A Rebibbia si è concluso “Pasta al fresco”, progetto di Unicoop Etruria che ha formato 12 detenute come pastaie professioniste. Cinque mesi di lezioni e laboratorio per favorire reinserimento lavorativo, autonomia, inclusione sociale e riscatto
Dai tortellini alle lasagne, passando per agnolotti e ravioli. La tradizione della pasta fresca italiana è entrata nelle cucine del carcere femminile di Rebibbia per trasformarsi in un’opportunità concreta di formazione e reinserimento sociale. Si è concluso nei giorni scorsi il progetto “Pasta al fresco”, promosso da Unicoop Etruria in collaborazione con la Casa circondariale femminile “Germana Stefanini” di Roma Rebibbia, che ha coinvolto dodici detenute in un percorso professionale dedicato all’antico mestiere del pastaio.
A segnare la fine del corso è stato oggi un pranzo preparato dalle stesse partecipanti all’interno dell’istituto penitenziario, con un menù interamente basato sulle competenze acquisite durante i cinque mesi di formazione: tortellini, lasagne e agnolotti realizzati a mano secondo le tecniche tradizionali della cucina italiana.
L’iniziativa ha avuto una durata complessiva di 100 ore e ha visto la partecipazione di dodici detenute selezionate su base volontaria attraverso colloqui individuali svolti con il supporto degli educatori del carcere. Il programma ha alternato lezioni teoriche e attività pratiche, comprendendo la preparazione di diverse tipologie di pasta fresca e all’uovo, corsi dedicati all’igiene e alla sicurezza alimentare e una fase di tirocinio interno.
Le partecipanti hanno imparato non solo le tecniche tradizionali di lavorazione, ma anche metodologie innovative per la produzione di pasta fresca, con particolare attenzione ai formati ripieni come cappelletti, ravioli, tortellini e agnolotti. Una parte del percorso è stata dedicata anche alla personalizzazione delle ricette in funzione delle esigenze nutrizionali e della presentazione estetica del prodotto.
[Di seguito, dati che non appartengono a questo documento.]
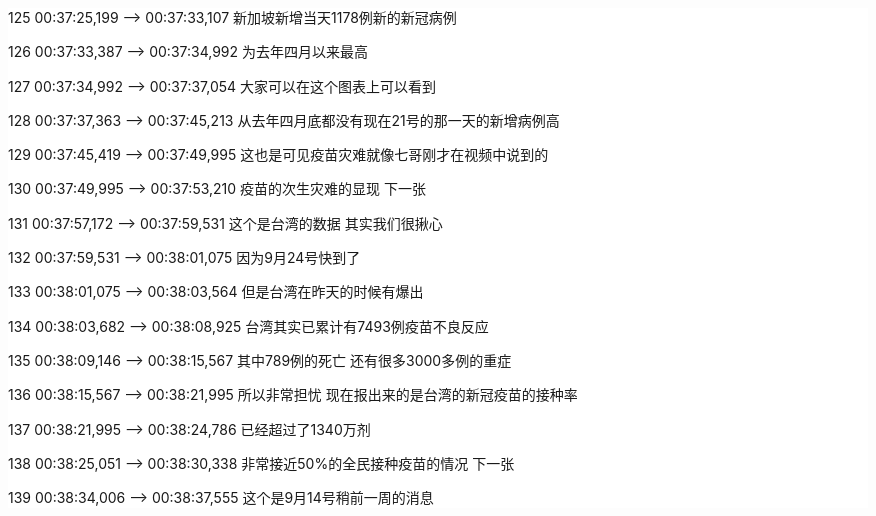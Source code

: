 125
00:37:25,199 –&gt; 00:37:33,107
新加坡新增当天1178例新的新冠病例
 
126
00:37:33,387 –&gt; 00:37:34,992
为去年四月以来最高
 
127
00:37:34,992 –&gt; 00:37:37,054
大家可以在这个图表上可以看到
 
128
00:37:37,363 –&gt; 00:37:45,213
从去年四月底都没有现在21号的那一天的新增病例高
 
129
00:37:45,419 –&gt; 00:37:49,995
这也是可见疫苗灾难就像七哥刚才在视频中说到的
 
130
00:37:49,995 –&gt; 00:37:53,210
疫苗的次生灾难的显现 下一张
 
131
00:37:57,172 –&gt; 00:37:59,531
这个是台湾的数据 其实我们很揪心
 
132
00:37:59,531 –&gt; 00:38:01,075
因为9月24号快到了
 
133
00:38:01,075 –&gt; 00:38:03,564
但是台湾在昨天的时候有爆出
 
134
00:38:03,682 –&gt; 00:38:08,925
台湾其实已累计有7493例疫苗不良反应
 
135
00:38:09,146 –&gt; 00:38:15,567
其中789例的死亡 还有很多3000多例的重症
 
136
00:38:15,567 –&gt; 00:38:21,995
所以非常担忧 现在报出来的是台湾的新冠疫苗的接种率
 
137
00:38:21,995 –&gt; 00:38:24,786
已经超过了1340万剂
 
138
00:38:25,051 –&gt; 00:38:30,338
非常接近50%的全民接种疫苗的情况 下一张
 
139
00:38:34,006 –&gt; 00:38:37,555
这个是9月14号稍前一周的消息
 
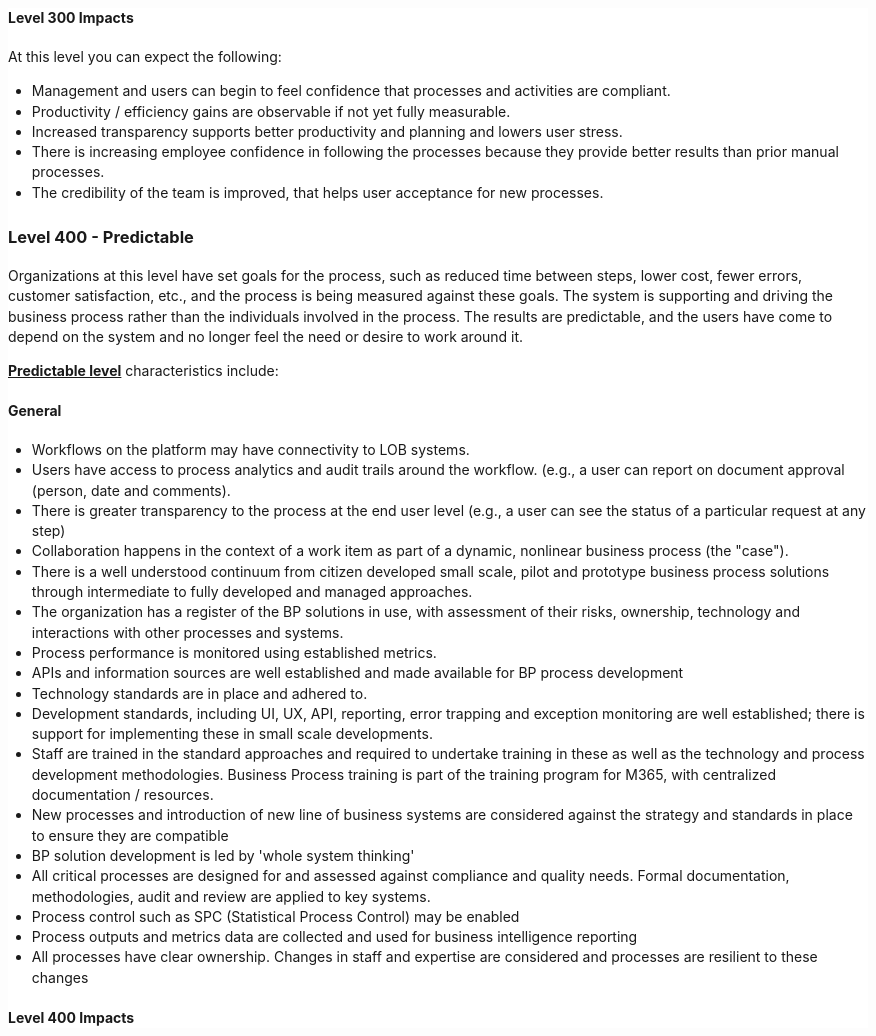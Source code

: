 #### Level 300 Impacts

At this level you can expect the following:

- Management and users can begin to feel confidence that processes and activities are compliant.
- Productivity / efficiency gains are observable if not yet fully measurable.
- Increased transparency supports better productivity and planning and lowers user stress.
- There is increasing employee confidence in following the processes because they provide better results than prior manual processes.
- The credibility of the team is improved, that helps user acceptance for new processes.

### Level 400 - Predictable

Organizations at this level have set goals for the process, such as reduced time between steps, lower cost, fewer errors, customer satisfaction, etc., and the process is being measured against these goals. The system is supporting and driving the business process rather than the individuals involved in the process. The results are predictable, and the users have come to depend on the system and no longer feel the need or desire to work around it.

**[Predictable level](microsoft365-maturity-model--intro.md#level-400---predictable)** characteristics include:

#### General
- Workflows on the platform may have connectivity to LOB systems.
- Users have access to process analytics and audit trails around the workflow. (e.g., a user can report on document approval (person, date and comments).
- There is greater transparency to the process at the end user level (e.g., a user can see the status of a particular request at any step)
- Collaboration happens in the context of a work item as part of a dynamic, nonlinear business process (the "case").
- There is a well understood continuum from citizen developed small scale, pilot and prototype business process solutions through intermediate to fully developed and managed approaches.
- The organization has a register of the BP solutions in use, with assessment of their risks, ownership, technology and interactions with other processes and systems.
- Process performance is monitored using established metrics.
- APIs and information sources are well established and made available for BP process development
- Technology standards are in place and adhered to.
- Development standards, including UI, UX, API, reporting, error trapping and exception monitoring are well established; there is support for implementing these in small scale developments.
- Staff are trained in the standard approaches and required to undertake training in these as well as the technology and process development methodologies. Business Process training is part of the training program for M365, with centralized documentation / resources.
- New processes and introduction of new line of business systems are considered against the strategy and standards in place to ensure they are compatible
- BP solution development is led by 'whole system thinking'
- All critical processes are designed for and assessed against compliance and quality needs. Formal documentation, methodologies, audit and review are applied to key systems.
- Process control such as SPC (Statistical Process Control) may be enabled
- Process outputs and metrics data are collected and used for business intelligence reporting
- All processes have clear ownership. Changes in staff and expertise are considered and processes are resilient to these changes

#### Level 400 Impacts
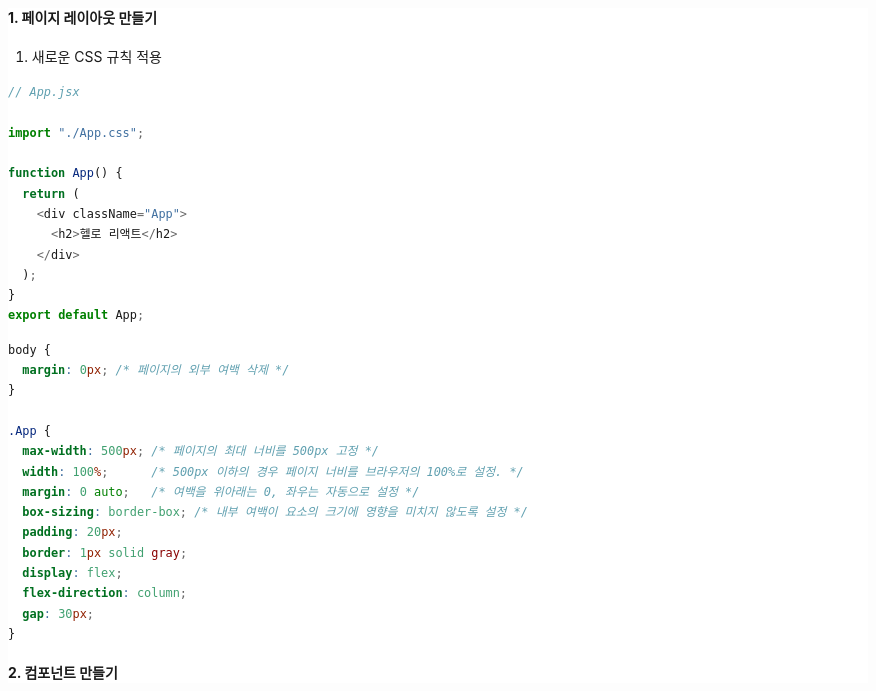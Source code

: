 #### 1. 페이지 레이아웃 만들기
1. 새로운 CSS 규칙 적용

```javascript
// App.jsx

import "./App.css";

function App() {
  return (
    <div className="App">
      <h2>헬로 리액트</h2>
    </div>
  );
}
export default App;
```

```css
body {
  margin: 0px; /* 페이지의 외부 여백 삭제 */
}

.App {
  max-width: 500px; /* 페이지의 최대 너비를 500px 고정 */
  width: 100%;      /* 500px 이하의 경우 페이지 너비를 브라우저의 100%로 설정. */
  margin: 0 auto;   /* 여백을 위아래는 0, 좌우는 자동으로 설정 */
  box-sizing: border-box; /* 내부 여백이 요소의 크기에 영향을 미치지 않도록 설정 */
  padding: 20px;
  border: 1px solid gray;
  display: flex;
  flex-direction: column; 
  gap: 30px;
}
```

#### 2. 컴포넌트 만들기
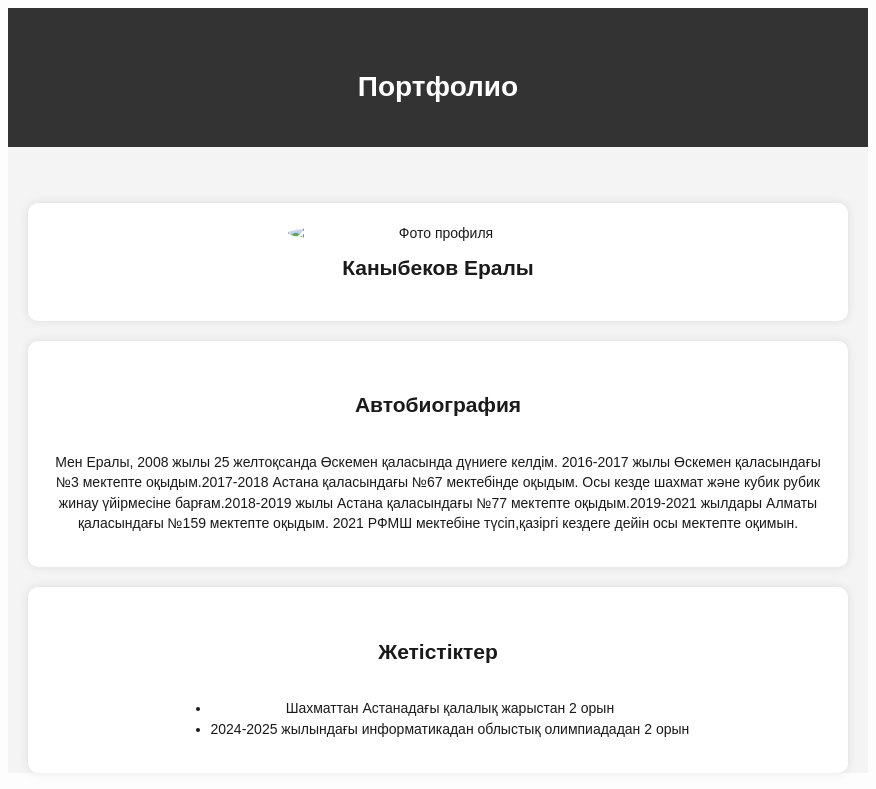 <!DOCTYPE html>
<html lang="ru">
<head>
    <meta charset="UTF-8">
    <meta name="viewport" content="width=device-width, initial-scale=1.0">
    <title>Портфолио</title>
    <style>
        body {
            font-family: Arial, sans-serif;
            text-align: center;
            margin: 0;
            padding: 0;
            background-color: #f4f4f4;
        }
        header {
            background: #333;
            color: white;
            padding: 20px;
        }
        section {
            margin: 20px;
            padding: 20px;
            background: white;
            border-radius: 10px;
            box-shadow: 0 0 10px rgba(0, 0, 0, 0.1);
            display: flex;
            flex-direction: column;
            align-items: center;
        }
        img {
            width: 300px;
            border-radius: 50%;
        }
        footer {
            margin-top: 20px;
            padding: 10px;
            background: #333;
            color: white;
        }
    </style>
</head>
<body>
    <header>
        <h1>Портфолио</h1>
    </header>
    <section>
        <img src="https://i.postimg.cc/z3mtRQHq/Whats-App-Image-2025-02-25-at-08-49-15.jpg" alt="Фото профиля">
        <h2 style="margin-top: 10px;">Каныбеков Ералы</h2>
    </section>
    <section>
        <h2>Автобиография</h2>
        <p>Мен Ералы, 2008 жылы 25 желтоқсанда Өскемен қаласында дүниеге келдім. 2016-2017 жылы Өскемен қаласындағы №3 мектепте оқыдым.2017-2018 Астана қаласындағы №67 мектебінде оқыдым.
        Осы кезде шахмат және кубик рубик жинау үйірмесіне барғам.2018-2019 жылы Астана қаласындағы №77 мектепте оқыдым.2019-2021 жылдары Алматы қаласындағы №159 мектепте оқыдым.
        2021 РФМШ мектебіне түсіп,қазіргі кездеге дейін осы мектепте оқимын.
 </p>
    </section>
    <section>
        <h2>Жетістіктер</h2>
        <ul>
            <li>Шахматтан Астанадағы қалалық жарыстан 2 орын</li>
            <li>2024-2025 жылындағы информатикадан облыстық олимпиададан 2 орын</li>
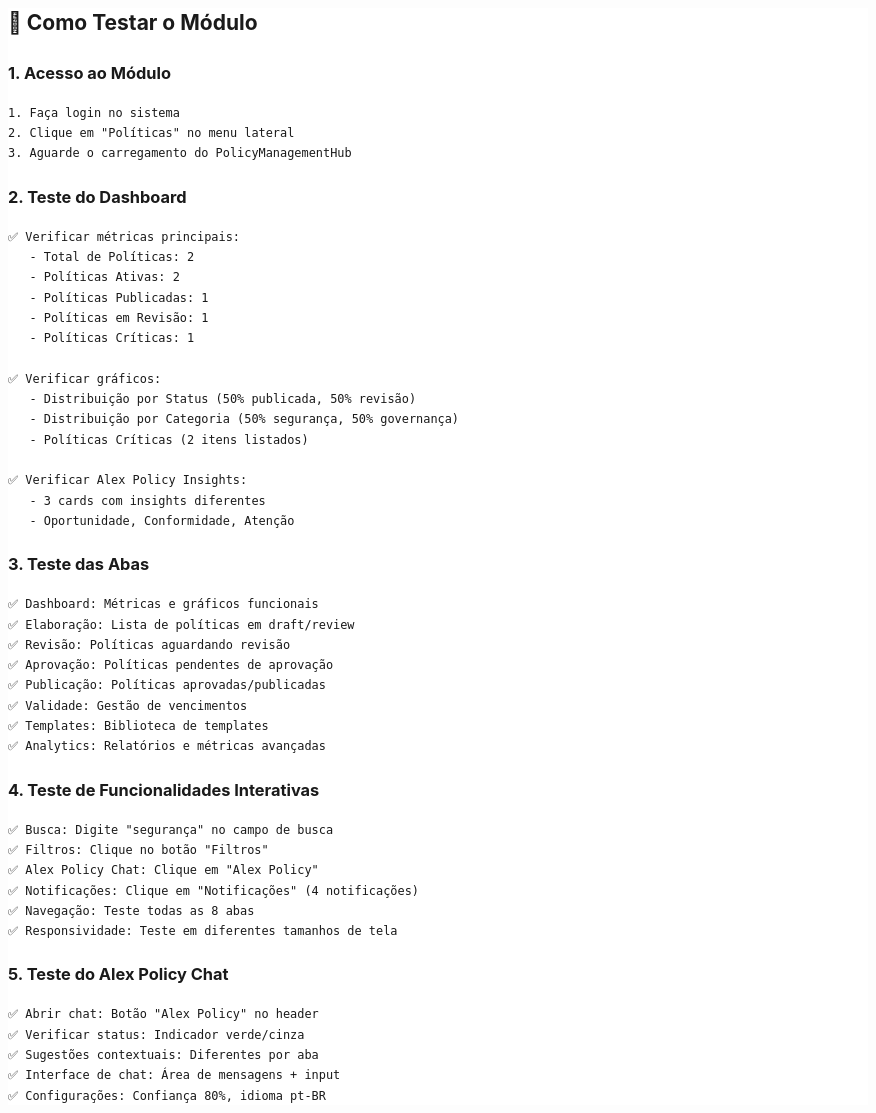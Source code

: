 ## 🧪 Como Testar o Módulo

### **1. Acesso ao Módulo**
```
1. Faça login no sistema
2. Clique em "Políticas" no menu lateral
3. Aguarde o carregamento do PolicyManagementHub
```

### **2. Teste do Dashboard**
```
✅ Verificar métricas principais:
   - Total de Políticas: 2
   - Políticas Ativas: 2  
   - Políticas Publicadas: 1
   - Políticas em Revisão: 1
   - Políticas Críticas: 1

✅ Verificar gráficos:
   - Distribuição por Status (50% publicada, 50% revisão)
   - Distribuição por Categoria (50% segurança, 50% governança)
   - Políticas Críticas (2 itens listados)

✅ Verificar Alex Policy Insights:
   - 3 cards com insights diferentes
   - Oportunidade, Conformidade, Atenção
```

### **3. Teste das Abas**
```
✅ Dashboard: Métricas e gráficos funcionais
✅ Elaboração: Lista de políticas em draft/review
✅ Revisão: Políticas aguardando revisão
✅ Aprovação: Políticas pendentes de aprovação
✅ Publicação: Políticas aprovadas/publicadas
✅ Validade: Gestão de vencimentos
✅ Templates: Biblioteca de templates
✅ Analytics: Relatórios e métricas avançadas
```

### **4. Teste de Funcionalidades Interativas**
```
✅ Busca: Digite "segurança" no campo de busca
✅ Filtros: Clique no botão "Filtros"
✅ Alex Policy Chat: Clique em "Alex Policy"
✅ Notificações: Clique em "Notificações" (4 notificações)
✅ Navegação: Teste todas as 8 abas
✅ Responsividade: Teste em diferentes tamanhos de tela
```

### **5. Teste do Alex Policy Chat**
```
✅ Abrir chat: Botão "Alex Policy" no header
✅ Verificar status: Indicador verde/cinza
✅ Sugestões contextuais: Diferentes por aba
✅ Interface de chat: Área de mensagens + input
✅ Configurações: Confiança 80%, idioma pt-BR
```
Per la direttrice della Casa circondariale femminile di Rebibbia, Nadia Fontana, il progetto rappresenta molto più di un semplice laboratorio occupazionale. «Non volevamo offrire un passatempo, ma uno strumento concreto di riscatto», ha spiegato, richiamando l’articolo 27 della Costituzione che attribuisce alla pena una finalità rieducativa. Secondo la direttrice, l’acquisizione di competenze professionali e la valorizzazione della persona sono elementi essenziali per rendere il carcere un luogo di rigenerazione e non di esclusione sociale.
Un obiettivo condiviso anche da Alessandro Reale, coordinatore del progetto, che sottolinea come la formazione professionale possa contribuire a contrastare la marginalizzazione che spesso accompagna le persone detenute anche dopo la fine della pena. Il corso, spiega, è stato pensato per fornire competenze tecniche immediatamente spendibili nel mercato del lavoro e per rafforzare autostima e consapevolezza attraverso l’apprendimento di un mestiere artigianale.
Sulla stessa linea Simonetta Radi, presidente del Consiglio di sorveglianza di Unicoop Etruria, secondo cui il valore dell’iniziativa va oltre gli aspetti professionali. «È un percorso che trasmette dignità, speranza e riscatto sociale», afferma, evidenziando come il progetto offra alle partecipanti strumenti concreti per costruire un futuro più autonomo una volta concluso il periodo di detenzione.